» **WORK REQUEST**
An exact reproduction of the data below is the required answer.

STUDY MATERIAL section start

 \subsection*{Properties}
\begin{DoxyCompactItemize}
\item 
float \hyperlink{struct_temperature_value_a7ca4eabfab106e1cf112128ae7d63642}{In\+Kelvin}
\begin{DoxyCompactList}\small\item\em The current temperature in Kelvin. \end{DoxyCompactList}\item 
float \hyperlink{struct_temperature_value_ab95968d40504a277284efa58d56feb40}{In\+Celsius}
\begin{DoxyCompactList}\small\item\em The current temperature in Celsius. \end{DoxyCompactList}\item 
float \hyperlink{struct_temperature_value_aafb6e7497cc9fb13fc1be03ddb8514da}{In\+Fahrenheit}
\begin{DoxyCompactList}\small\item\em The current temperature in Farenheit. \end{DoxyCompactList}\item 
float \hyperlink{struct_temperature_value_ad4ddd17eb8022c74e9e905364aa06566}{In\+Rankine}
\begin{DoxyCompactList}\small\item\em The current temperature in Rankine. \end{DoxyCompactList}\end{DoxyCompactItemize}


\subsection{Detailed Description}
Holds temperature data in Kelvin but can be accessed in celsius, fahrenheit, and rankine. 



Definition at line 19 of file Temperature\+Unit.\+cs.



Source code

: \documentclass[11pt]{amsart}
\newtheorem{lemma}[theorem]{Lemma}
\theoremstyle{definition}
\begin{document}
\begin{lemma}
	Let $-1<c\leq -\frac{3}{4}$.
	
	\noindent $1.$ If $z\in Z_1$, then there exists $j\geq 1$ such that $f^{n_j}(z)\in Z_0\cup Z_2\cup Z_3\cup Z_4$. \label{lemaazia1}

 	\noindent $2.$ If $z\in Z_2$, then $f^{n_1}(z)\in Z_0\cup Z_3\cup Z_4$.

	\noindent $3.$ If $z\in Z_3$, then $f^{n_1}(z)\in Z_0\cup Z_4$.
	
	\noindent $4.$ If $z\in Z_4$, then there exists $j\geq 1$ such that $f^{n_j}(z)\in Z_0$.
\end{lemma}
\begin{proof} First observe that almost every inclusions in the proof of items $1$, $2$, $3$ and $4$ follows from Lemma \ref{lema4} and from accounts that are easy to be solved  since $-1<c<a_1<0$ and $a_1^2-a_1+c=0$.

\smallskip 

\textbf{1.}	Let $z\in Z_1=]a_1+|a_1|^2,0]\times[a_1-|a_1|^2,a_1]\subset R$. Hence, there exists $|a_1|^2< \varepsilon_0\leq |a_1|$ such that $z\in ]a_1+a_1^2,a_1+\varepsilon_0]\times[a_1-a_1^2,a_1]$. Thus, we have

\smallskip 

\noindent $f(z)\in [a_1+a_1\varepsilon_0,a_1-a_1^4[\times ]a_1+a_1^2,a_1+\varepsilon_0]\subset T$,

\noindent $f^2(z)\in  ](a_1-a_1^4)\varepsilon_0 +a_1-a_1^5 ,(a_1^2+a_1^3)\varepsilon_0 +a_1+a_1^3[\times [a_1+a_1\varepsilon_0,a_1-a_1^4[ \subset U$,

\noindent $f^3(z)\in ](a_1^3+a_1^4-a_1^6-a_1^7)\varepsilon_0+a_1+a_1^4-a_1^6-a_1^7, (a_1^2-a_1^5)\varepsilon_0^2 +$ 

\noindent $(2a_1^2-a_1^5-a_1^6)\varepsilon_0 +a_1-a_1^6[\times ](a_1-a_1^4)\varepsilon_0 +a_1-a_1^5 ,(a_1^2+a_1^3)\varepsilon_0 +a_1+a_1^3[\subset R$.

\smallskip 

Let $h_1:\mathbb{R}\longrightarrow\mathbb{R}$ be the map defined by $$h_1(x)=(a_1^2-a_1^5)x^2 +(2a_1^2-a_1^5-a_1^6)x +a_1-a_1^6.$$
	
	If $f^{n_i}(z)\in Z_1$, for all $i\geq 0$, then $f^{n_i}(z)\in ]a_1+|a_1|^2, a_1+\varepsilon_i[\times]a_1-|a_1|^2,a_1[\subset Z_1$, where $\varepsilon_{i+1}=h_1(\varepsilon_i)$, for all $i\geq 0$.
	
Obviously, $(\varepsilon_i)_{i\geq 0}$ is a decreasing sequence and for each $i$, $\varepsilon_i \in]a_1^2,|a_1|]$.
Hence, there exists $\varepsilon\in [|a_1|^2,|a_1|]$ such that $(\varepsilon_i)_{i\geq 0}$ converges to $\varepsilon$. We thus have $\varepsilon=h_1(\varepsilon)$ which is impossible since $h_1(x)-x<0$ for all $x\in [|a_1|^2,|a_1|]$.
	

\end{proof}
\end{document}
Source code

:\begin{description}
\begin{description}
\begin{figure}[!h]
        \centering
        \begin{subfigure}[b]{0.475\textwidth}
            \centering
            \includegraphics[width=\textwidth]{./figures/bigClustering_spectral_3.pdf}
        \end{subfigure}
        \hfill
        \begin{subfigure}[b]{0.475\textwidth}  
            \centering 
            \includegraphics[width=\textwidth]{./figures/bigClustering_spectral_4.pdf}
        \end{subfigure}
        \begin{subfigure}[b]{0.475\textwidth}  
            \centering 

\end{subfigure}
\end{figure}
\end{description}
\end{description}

STUDY MATERIAL section end

» **SOLUTION TO THIS EXERCISE**
 \subsection*{Properties}
\begin{DoxyCompactItemize}
\item 
float \hyperlink{struct_temperature_value_a7ca4eabfab106e1cf112128ae7d63642}{In\+Kelvin}
\begin{DoxyCompactList}\small\item\em The current temperature in Kelvin. \end{DoxyCompactList}\item 
float \hyperlink{struct_temperature_value_ab95968d40504a277284efa58d56feb40}{In\+Celsius}
\begin{DoxyCompactList}\small\item\em The current temperature in Celsius. \end{DoxyCompactList}\item 
float \hyperlink{struct_temperature_value_aafb6e7497cc9fb13fc1be03ddb8514da}{In\+Fahrenheit}
\begin{DoxyCompactList}\small\item\em The current temperature in Farenheit. \end{DoxyCompactList}\item 
float \hyperlink{struct_temperature_value_ad4ddd17eb8022c74e9e905364aa06566}{In\+Rankine}
\begin{DoxyCompactList}\small\item\em The current temperature in Rankine. \end{DoxyCompactList}\end{DoxyCompactItemize}


\subsection{Detailed Description}
Holds temperature data in Kelvin but can be accessed in celsius, fahrenheit, and rankine. 



Definition at line 19 of file Temperature\+Unit.\+cs.



Source code

: \documentclass[11pt]{amsart}
\newtheorem{lemma}[theorem]{Lemma}
\theoremstyle{definition}
\begin{document}
\begin{lemma}
	Let $-1<c\leq -\frac{3}{4}$.
	
	\noindent $1.$ If $z\in Z_1$, then there exists $j\geq 1$ such that $f^{n_j}(z)\in Z_0\cup Z_2\cup Z_3\cup Z_4$. \label{lemaazia1}

 	\noindent $2.$ If $z\in Z_2$, then $f^{n_1}(z)\in Z_0\cup Z_3\cup Z_4$.

	\noindent $3.$ If $z\in Z_3$, then $f^{n_1}(z)\in Z_0\cup Z_4$.
	
	\noindent $4.$ If $z\in Z_4$, then there exists $j\geq 1$ such that $f^{n_j}(z)\in Z_0$.
\end{lemma}
\begin{proof} First observe that almost every inclusions in the proof of items $1$, $2$, $3$ and $4$ follows from Lemma \ref{lema4} and from accounts that are easy to be solved  since $-1<c<a_1<0$ and $a_1^2-a_1+c=0$.

\smallskip 

\textbf{1.}	Let $z\in Z_1=]a_1+|a_1|^2,0]\times[a_1-|a_1|^2,a_1]\subset R$. Hence, there exists $|a_1|^2< \varepsilon_0\leq |a_1|$ such that $z\in ]a_1+a_1^2,a_1+\varepsilon_0]\times[a_1-a_1^2,a_1]$. Thus, we have

\smallskip 

\noindent $f(z)\in [a_1+a_1\varepsilon_0,a_1-a_1^4[\times ]a_1+a_1^2,a_1+\varepsilon_0]\subset T$,

\noindent $f^2(z)\in  ](a_1-a_1^4)\varepsilon_0 +a_1-a_1^5 ,(a_1^2+a_1^3)\varepsilon_0 +a_1+a_1^3[\times [a_1+a_1\varepsilon_0,a_1-a_1^4[ \subset U$,

\noindent $f^3(z)\in ](a_1^3+a_1^4-a_1^6-a_1^7)\varepsilon_0+a_1+a_1^4-a_1^6-a_1^7, (a_1^2-a_1^5)\varepsilon_0^2 +$ 

\noindent $(2a_1^2-a_1^5-a_1^6)\varepsilon_0 +a_1-a_1^6[\times ](a_1-a_1^4)\varepsilon_0 +a_1-a_1^5 ,(a_1^2+a_1^3)\varepsilon_0 +a_1+a_1^3[\subset R$.

\smallskip 

Let $h_1:\mathbb{R}\longrightarrow\mathbb{R}$ be the map defined by $$h_1(x)=(a_1^2-a_1^5)x^2 +(2a_1^2-a_1^5-a_1^6)x +a_1-a_1^6.$$
	
	If $f^{n_i}(z)\in Z_1$, for all $i\geq 0$, then $f^{n_i}(z)\in ]a_1+|a_1|^2, a_1+\varepsilon_i[\times]a_1-|a_1|^2,a_1[\subset Z_1$, where $\varepsilon_{i+1}=h_1(\varepsilon_i)$, for all $i\geq 0$.
	
Obviously, $(\varepsilon_i)_{i\geq 0}$ is a decreasing sequence and for each $i$, $\varepsilon_i \in]a_1^2,|a_1|]$.
Hence, there exists $\varepsilon\in [|a_1|^2,|a_1|]$ such that $(\varepsilon_i)_{i\geq 0}$ converges to $\varepsilon$. We thus have $\varepsilon=h_1(\varepsilon)$ which is impossible since $h_1(x)-x<0$ for all $x\in [|a_1|^2,|a_1|]$.
	

\end{proof}
\end{document}
Source code

:\begin{description}
\begin{description}
\begin{figure}[!h]
        \centering
        \begin{subfigure}[b]{0.475\textwidth}
            \centering
            \includegraphics[width=\textwidth]{./figures/bigClustering_spectral_3.pdf}
        \end{subfigure}
        \hfill
        \begin{subfigure}[b]{0.475\textwidth}  
            \centering 
            \includegraphics[width=\textwidth]{./figures/bigClustering_spectral_4.pdf}
        \end{subfigure}
        \begin{subfigure}[b]{0.475\textwidth}  
            \centering 

\end{subfigure}
\end{figure}
\end{description}
\end{description}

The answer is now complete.